_Data extracted from a collection_.
****
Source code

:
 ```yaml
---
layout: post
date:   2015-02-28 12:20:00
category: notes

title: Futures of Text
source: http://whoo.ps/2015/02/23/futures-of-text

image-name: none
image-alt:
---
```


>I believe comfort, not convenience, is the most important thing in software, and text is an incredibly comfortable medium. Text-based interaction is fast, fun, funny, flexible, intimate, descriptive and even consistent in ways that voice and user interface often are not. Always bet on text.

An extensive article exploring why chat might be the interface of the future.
****
_YOUR GOAL_. Output every record above exactly as it was given.

_EXERCISE RESULT_.
Source code

:
 ```yaml
---
layout: post
date:   2015-02-28 12:20:00
category: notes

title: Futures of Text
source: http://whoo.ps/2015/02/23/futures-of-text

image-name: none
image-alt:
---
```


>I believe comfort, not convenience, is the most important thing in software, and text is an incredibly comfortable medium. Text-based interaction is fast, fun, funny, flexible, intimate, descriptive and even consistent in ways that voice and user interface often are not. Always bet on text.

An extensive article exploring why chat might be the interface of the future.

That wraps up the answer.